:: Task description ::
From the records below, output exactly the lines running from the line containing "- Tour of Rust" through the line containing "- Expressions", and no others.

________________________

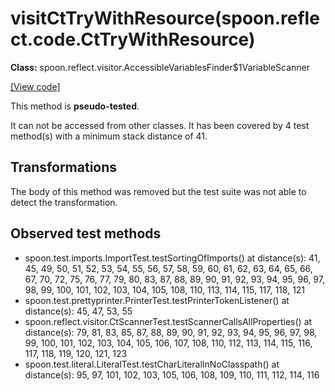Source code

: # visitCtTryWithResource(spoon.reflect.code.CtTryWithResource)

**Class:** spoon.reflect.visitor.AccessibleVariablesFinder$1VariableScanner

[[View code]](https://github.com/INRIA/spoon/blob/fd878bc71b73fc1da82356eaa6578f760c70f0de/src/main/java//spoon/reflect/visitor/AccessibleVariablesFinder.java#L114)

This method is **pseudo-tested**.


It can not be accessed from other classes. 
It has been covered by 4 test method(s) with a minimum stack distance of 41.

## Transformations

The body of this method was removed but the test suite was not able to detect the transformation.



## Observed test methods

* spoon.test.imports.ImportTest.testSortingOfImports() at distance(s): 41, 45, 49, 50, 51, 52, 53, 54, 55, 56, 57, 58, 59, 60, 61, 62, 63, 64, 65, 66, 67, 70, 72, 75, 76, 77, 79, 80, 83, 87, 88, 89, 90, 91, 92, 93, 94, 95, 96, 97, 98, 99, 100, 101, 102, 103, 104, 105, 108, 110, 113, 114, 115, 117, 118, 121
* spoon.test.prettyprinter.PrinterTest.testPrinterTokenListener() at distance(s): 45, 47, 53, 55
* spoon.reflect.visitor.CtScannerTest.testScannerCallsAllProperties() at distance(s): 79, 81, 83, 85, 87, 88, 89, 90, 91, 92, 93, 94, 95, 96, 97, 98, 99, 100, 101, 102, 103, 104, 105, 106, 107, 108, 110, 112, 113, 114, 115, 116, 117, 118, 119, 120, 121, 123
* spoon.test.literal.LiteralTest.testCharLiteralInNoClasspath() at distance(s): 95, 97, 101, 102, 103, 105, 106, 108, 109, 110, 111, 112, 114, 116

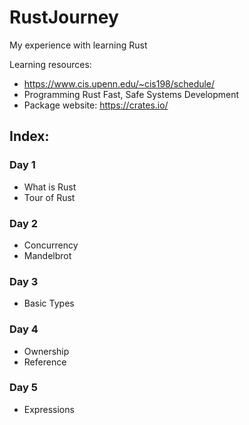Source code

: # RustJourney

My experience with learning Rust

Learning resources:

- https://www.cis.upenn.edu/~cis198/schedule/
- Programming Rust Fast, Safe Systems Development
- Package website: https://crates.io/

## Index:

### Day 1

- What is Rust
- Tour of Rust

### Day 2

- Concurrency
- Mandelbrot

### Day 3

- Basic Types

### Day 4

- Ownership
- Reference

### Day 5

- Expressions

________________________

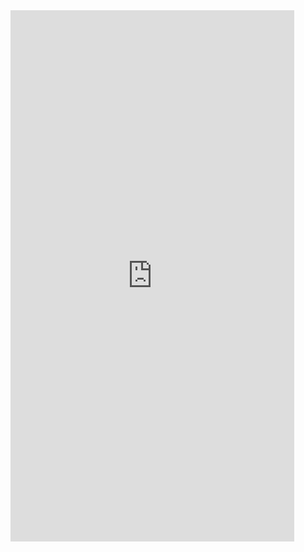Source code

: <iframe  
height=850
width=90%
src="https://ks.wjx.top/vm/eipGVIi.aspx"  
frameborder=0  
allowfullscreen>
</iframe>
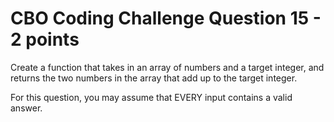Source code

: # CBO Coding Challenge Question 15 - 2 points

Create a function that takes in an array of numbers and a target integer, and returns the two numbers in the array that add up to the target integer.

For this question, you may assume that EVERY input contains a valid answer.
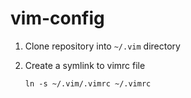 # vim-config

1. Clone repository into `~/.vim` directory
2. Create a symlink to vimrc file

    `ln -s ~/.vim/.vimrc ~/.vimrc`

________________________

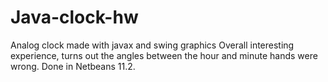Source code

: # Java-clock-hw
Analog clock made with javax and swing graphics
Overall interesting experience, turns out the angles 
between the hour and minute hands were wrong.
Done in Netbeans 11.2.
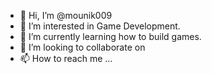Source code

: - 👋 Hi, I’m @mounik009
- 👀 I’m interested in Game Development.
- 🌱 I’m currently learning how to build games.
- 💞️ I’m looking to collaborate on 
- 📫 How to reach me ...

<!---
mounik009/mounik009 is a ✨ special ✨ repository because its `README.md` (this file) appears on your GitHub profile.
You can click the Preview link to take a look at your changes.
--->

________________________

:: Problem solution ::
- Tour of Rust

### Day 2

- Concurrency
- Mandelbrot

### Day 3

- Basic Types

### Day 4

- Ownership
- Reference

### Day 5

- Expressions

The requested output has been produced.